Maybe our athletes might do a little acting and star in a movie or some television commercials. With their salaries, they usually aren’t delivering Papa John’s pizza or working at a fast food restaurant during the off-season. I’m aware that wide receiver Lucky Whitehead did work at Popeye’s chicken for a minute – but that’s not the norm.

Being a professional athlete during the offseason means continuing to – “Do Your Job”. You need to watch your diet and maintain a level of conditioning. Take a vacation, relax and have fun – but like I tell my son – be a leader and try to make smart decisions. Don’t drive home drunk or shoot yourself in the leg at a nightclub at 4 am. You’re an adult that has to understand that life is about – Personal Responsibility. Failure to do so means you’re engaging in actions that are detrimental to the team.

Football is big business and our Cowboys need to be run more like one. In football, the bottom line is usually measured by winning championships. When you’re damaging the bottom line, those parts need to be eliminated and replaced.
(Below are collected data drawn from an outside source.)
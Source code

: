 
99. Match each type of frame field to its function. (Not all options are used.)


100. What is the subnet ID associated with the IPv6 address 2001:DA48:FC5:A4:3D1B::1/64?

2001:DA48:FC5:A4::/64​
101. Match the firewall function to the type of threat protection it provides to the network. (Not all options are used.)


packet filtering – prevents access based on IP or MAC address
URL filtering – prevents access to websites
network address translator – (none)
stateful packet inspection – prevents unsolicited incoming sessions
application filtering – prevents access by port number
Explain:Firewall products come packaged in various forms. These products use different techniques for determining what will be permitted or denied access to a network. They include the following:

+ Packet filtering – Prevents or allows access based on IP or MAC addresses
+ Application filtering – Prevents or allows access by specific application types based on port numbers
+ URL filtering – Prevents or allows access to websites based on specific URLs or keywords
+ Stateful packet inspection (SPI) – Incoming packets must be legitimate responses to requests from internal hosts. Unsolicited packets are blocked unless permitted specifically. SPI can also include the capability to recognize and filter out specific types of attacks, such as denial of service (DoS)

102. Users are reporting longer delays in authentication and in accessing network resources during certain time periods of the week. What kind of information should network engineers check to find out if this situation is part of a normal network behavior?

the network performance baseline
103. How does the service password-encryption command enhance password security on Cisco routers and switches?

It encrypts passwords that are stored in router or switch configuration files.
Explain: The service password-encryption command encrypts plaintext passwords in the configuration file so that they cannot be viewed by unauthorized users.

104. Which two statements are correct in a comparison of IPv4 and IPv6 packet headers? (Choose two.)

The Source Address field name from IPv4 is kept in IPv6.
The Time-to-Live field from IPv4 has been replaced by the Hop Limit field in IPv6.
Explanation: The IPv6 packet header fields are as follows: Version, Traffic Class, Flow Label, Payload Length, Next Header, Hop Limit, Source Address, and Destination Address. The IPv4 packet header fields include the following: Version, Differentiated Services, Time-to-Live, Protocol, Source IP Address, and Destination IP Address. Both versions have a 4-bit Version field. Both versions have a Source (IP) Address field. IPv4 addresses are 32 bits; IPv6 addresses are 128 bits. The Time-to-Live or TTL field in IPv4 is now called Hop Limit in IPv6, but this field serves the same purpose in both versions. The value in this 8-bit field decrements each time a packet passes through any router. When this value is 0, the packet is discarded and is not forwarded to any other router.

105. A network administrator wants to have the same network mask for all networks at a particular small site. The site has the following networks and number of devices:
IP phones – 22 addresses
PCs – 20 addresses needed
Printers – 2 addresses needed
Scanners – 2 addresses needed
That brings me to what my editor and fellow Landry Hat writer Steven Mullenax and I like to call Rolando Watch 2016.

The actions of linebacker Rolando McClain this offseason is similar to watching a co-worker at a Best Buy warehouse come in late four days a week and stealing multiple 65” Ultra 4K, Smart TV’s on Friday. You could turn a blind eye to it but when they shut down the warehouse or force supervisors to increase security and enforce policy changes – you realize that his actions hurt everyone.
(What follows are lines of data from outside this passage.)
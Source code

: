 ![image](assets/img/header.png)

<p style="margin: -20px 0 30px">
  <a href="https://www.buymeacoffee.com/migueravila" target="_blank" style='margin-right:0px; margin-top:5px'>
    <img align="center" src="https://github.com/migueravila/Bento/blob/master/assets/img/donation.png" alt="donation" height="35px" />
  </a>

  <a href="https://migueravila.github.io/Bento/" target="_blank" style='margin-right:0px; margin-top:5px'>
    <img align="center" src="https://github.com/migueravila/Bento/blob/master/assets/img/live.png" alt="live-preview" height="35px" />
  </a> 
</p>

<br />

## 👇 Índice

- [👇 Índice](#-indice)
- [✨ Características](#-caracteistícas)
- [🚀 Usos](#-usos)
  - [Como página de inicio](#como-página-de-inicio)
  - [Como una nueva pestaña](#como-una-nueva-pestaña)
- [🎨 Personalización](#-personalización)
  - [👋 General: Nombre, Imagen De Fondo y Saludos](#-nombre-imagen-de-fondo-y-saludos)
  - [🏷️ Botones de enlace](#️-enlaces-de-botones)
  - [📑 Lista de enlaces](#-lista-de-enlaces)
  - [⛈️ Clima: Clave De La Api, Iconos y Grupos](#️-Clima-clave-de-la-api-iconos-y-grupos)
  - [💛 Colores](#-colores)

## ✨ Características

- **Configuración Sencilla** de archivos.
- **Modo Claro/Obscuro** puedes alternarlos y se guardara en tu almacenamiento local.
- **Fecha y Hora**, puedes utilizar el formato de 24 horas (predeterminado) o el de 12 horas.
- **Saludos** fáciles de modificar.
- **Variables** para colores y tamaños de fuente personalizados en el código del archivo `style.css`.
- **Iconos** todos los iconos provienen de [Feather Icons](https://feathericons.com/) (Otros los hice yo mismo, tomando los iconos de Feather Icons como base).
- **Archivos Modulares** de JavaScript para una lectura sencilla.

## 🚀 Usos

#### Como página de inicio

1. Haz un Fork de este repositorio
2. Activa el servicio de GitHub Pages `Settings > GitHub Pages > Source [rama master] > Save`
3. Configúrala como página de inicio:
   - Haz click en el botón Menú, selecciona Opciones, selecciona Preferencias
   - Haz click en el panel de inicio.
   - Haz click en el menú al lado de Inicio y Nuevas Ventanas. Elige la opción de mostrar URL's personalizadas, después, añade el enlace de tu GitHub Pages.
Removing McClain, defensive end Randy Gregory and every employee that isn’t taking the title of professional athlete seriously isn’t about setting an example or sending a message. It would definitely do both for current and future players that not only join the Cowboys every team in the NFL. This is why change is needed in the way player contracts are structured and how they affect the salary cap.

Owner Jerry Jones likes to mention how much he respects tight end Jason Witten as a football player and as a man. In other words, Witten is a class-act both on and off the field. Enabling teams to remove players under contract that are detrimental to their team and the league would increase the number of “good guys” that visit children hospitals and act as community stewards.

Next: Cowboys Defense 2016: State of the Unit – Defensive Line

Teams with socially responsible players make for a better league and provides players and teams we can be proud to support. We could use a roster with 53 Jason Witten’s – I’m sure everyone would support working towards that.